Problem to work on »
Your copy should hold every record verbatim and none of the pictures.

Dataset entries »
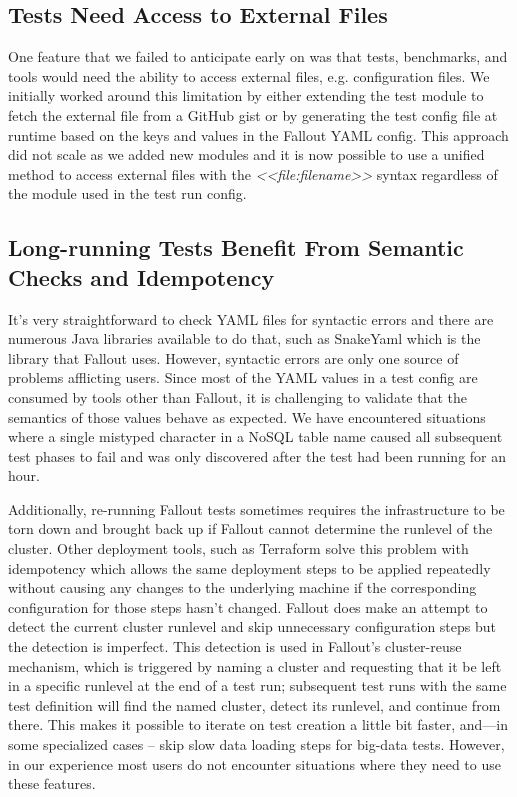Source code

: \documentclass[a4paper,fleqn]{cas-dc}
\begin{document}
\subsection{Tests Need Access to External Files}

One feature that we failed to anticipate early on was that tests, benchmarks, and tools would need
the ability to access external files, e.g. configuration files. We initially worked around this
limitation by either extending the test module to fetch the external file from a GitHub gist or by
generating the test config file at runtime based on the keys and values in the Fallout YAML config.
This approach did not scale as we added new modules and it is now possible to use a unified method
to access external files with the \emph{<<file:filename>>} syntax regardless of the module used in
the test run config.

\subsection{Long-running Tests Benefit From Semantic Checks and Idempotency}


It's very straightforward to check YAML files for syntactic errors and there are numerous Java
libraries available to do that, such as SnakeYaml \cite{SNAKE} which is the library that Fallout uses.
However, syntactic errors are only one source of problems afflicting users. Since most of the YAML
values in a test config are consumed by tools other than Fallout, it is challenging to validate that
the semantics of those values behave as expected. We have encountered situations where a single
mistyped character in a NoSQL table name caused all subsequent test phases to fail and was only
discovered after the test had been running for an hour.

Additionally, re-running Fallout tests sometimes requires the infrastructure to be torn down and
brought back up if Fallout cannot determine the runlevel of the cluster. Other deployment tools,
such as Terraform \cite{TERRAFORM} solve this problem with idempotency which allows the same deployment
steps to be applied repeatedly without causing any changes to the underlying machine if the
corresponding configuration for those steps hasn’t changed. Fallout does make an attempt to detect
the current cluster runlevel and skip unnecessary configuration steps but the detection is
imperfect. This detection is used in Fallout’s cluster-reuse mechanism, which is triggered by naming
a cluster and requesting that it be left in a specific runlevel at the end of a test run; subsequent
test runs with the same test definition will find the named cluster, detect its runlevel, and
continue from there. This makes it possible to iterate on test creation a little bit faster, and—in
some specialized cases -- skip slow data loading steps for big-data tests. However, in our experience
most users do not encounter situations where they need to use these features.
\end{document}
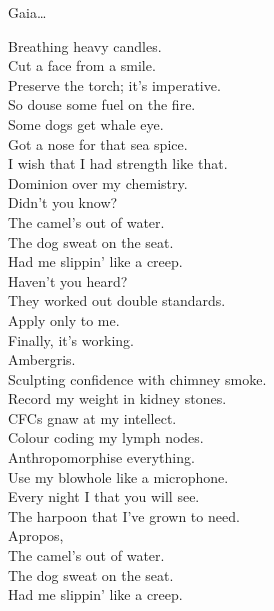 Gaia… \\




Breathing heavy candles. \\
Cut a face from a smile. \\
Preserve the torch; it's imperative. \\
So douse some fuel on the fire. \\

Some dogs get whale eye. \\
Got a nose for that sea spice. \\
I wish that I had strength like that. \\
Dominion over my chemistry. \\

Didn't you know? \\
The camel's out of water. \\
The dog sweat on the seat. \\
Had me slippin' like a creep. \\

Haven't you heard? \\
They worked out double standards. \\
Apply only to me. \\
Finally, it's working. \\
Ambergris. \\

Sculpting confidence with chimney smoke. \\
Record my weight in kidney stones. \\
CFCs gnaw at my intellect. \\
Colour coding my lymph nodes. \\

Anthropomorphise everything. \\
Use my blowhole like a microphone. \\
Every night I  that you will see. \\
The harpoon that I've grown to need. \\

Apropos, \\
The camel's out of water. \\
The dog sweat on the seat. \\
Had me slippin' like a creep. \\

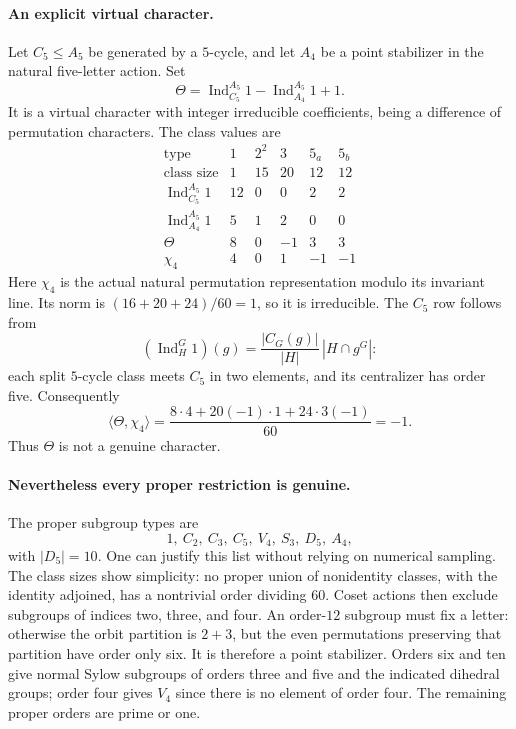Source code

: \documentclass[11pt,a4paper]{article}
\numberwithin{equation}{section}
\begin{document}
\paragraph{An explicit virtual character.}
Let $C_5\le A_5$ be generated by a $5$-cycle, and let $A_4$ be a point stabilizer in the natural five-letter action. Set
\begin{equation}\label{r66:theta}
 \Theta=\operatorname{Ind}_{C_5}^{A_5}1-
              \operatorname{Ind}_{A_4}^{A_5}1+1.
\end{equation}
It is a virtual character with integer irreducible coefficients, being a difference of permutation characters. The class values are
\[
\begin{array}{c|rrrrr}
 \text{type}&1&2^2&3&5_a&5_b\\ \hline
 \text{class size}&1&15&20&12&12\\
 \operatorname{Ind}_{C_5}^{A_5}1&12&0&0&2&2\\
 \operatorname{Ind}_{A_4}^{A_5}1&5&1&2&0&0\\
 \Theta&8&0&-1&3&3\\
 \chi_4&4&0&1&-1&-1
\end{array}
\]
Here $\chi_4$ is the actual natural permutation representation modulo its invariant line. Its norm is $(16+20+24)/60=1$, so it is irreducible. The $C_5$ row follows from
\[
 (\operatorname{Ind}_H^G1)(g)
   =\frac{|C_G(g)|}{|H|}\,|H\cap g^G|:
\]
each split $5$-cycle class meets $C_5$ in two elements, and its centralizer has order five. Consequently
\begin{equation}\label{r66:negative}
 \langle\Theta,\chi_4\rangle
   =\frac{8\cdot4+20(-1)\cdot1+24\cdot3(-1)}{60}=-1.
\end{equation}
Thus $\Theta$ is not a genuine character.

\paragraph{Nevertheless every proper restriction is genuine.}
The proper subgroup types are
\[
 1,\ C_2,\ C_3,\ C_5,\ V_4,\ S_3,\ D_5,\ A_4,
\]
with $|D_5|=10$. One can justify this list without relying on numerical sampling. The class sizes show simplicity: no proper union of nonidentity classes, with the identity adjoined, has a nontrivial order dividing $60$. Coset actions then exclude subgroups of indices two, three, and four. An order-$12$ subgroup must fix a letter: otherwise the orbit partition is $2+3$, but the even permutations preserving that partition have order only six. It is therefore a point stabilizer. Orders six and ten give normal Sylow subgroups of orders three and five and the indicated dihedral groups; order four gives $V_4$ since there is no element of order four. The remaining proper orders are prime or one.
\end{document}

Task answer »
Source code

: \documentclass[a4paper,fleqn]{cas-dc}
\begin{document}
\subsection{Tests Need Access to External Files}

One feature that we failed to anticipate early on was that tests, benchmarks, and tools would need
the ability to access external files, e.g. configuration files. We initially worked around this
limitation by either extending the test module to fetch the external file from a GitHub gist or by
generating the test config file at runtime based on the keys and values in the Fallout YAML config.
This approach did not scale as we added new modules and it is now possible to use a unified method
to access external files with the \emph{<<file:filename>>} syntax regardless of the module used in
the test run config.

\subsection{Long-running Tests Benefit From Semantic Checks and Idempotency}


It's very straightforward to check YAML files for syntactic errors and there are numerous Java
libraries available to do that, such as SnakeYaml \cite{SNAKE} which is the library that Fallout uses.
However, syntactic errors are only one source of problems afflicting users. Since most of the YAML
values in a test config are consumed by tools other than Fallout, it is challenging to validate that
the semantics of those values behave as expected. We have encountered situations where a single
mistyped character in a NoSQL table name caused all subsequent test phases to fail and was only
discovered after the test had been running for an hour.

Additionally, re-running Fallout tests sometimes requires the infrastructure to be torn down and
brought back up if Fallout cannot determine the runlevel of the cluster. Other deployment tools,
such as Terraform \cite{TERRAFORM} solve this problem with idempotency which allows the same deployment
steps to be applied repeatedly without causing any changes to the underlying machine if the
corresponding configuration for those steps hasn’t changed. Fallout does make an attempt to detect
the current cluster runlevel and skip unnecessary configuration steps but the detection is
imperfect. This detection is used in Fallout’s cluster-reuse mechanism, which is triggered by naming
a cluster and requesting that it be left in a specific runlevel at the end of a test run; subsequent
test runs with the same test definition will find the named cluster, detect its runlevel, and
continue from there. This makes it possible to iterate on test creation a little bit faster, and—in
some specialized cases -- skip slow data loading steps for big-data tests. However, in our experience
most users do not encounter situations where they need to use these features.
\end{document}
 Gaia… \\




Breathing heavy candles. \\
Cut a face from a smile. \\
Preserve the torch; it's imperative. \\
So douse some fuel on the fire. \\

Some dogs get whale eye. \\
Got a nose for that sea spice. \\
I wish that I had strength like that. \\
Dominion over my chemistry. \\

Didn't you know? \\
The camel's out of water. \\
The dog sweat on the seat. \\
Had me slippin' like a creep. \\

Haven't you heard? \\
They worked out double standards. \\
Apply only to me. \\
Finally, it's working. \\
Ambergris. \\

Sculpting confidence with chimney smoke. \\
Record my weight in kidney stones. \\
CFCs gnaw at my intellect. \\
Colour coding my lymph nodes. \\

Anthropomorphise everything. \\
Use my blowhole like a microphone. \\
Every night I  that you will see. \\
The harpoon that I've grown to need. \\

Apropos, \\
The camel's out of water. \\
The dog sweat on the seat. \\
Had me slippin' like a creep. \\

Source code

: \documentclass[11pt,a4paper]{article}
\numberwithin{equation}{section}
\begin{document}
\paragraph{An explicit virtual character.}
Let $C_5\le A_5$ be generated by a $5$-cycle, and let $A_4$ be a point stabilizer in the natural five-letter action. Set
\begin{equation}\label{r66:theta}
 \Theta=\operatorname{Ind}_{C_5}^{A_5}1-
              \operatorname{Ind}_{A_4}^{A_5}1+1.
\end{equation}
It is a virtual character with integer irreducible coefficients, being a difference of permutation characters. The class values are
\[
\begin{array}{c|rrrrr}
 \text{type}&1&2^2&3&5_a&5_b\\ \hline
 \text{class size}&1&15&20&12&12\\
 \operatorname{Ind}_{C_5}^{A_5}1&12&0&0&2&2\\
 \operatorname{Ind}_{A_4}^{A_5}1&5&1&2&0&0\\
 \Theta&8&0&-1&3&3\\
 \chi_4&4&0&1&-1&-1
\end{array}
\]
Here $\chi_4$ is the actual natural permutation representation modulo its invariant line. Its norm is $(16+20+24)/60=1$, so it is irreducible. The $C_5$ row follows from
\[
 (\operatorname{Ind}_H^G1)(g)
   =\frac{|C_G(g)|}{|H|}\,|H\cap g^G|:
\]
each split $5$-cycle class meets $C_5$ in two elements, and its centralizer has order five. Consequently
\begin{equation}\label{r66:negative}
 \langle\Theta,\chi_4\rangle
   =\frac{8\cdot4+20(-1)\cdot1+24\cdot3(-1)}{60}=-1.
\end{equation}
Thus $\Theta$ is not a genuine character.

\paragraph{Nevertheless every proper restriction is genuine.}
The proper subgroup types are
\[
 1,\ C_2,\ C_3,\ C_5,\ V_4,\ S_3,\ D_5,\ A_4,
\]
with $|D_5|=10$. One can justify this list without relying on numerical sampling. The class sizes show simplicity: no proper union of nonidentity classes, with the identity adjoined, has a nontrivial order dividing $60$. Coset actions then exclude subgroups of indices two, three, and four. An order-$12$ subgroup must fix a letter: otherwise the orbit partition is $2+3$, but the even permutations preserving that partition have order only six. It is therefore a point stabilizer. Orders six and ten give normal Sylow subgroups of orders three and five and the indicated dihedral groups; order four gives $V_4$ since there is no element of order four. The remaining proper orders are prime or one.
\end{document}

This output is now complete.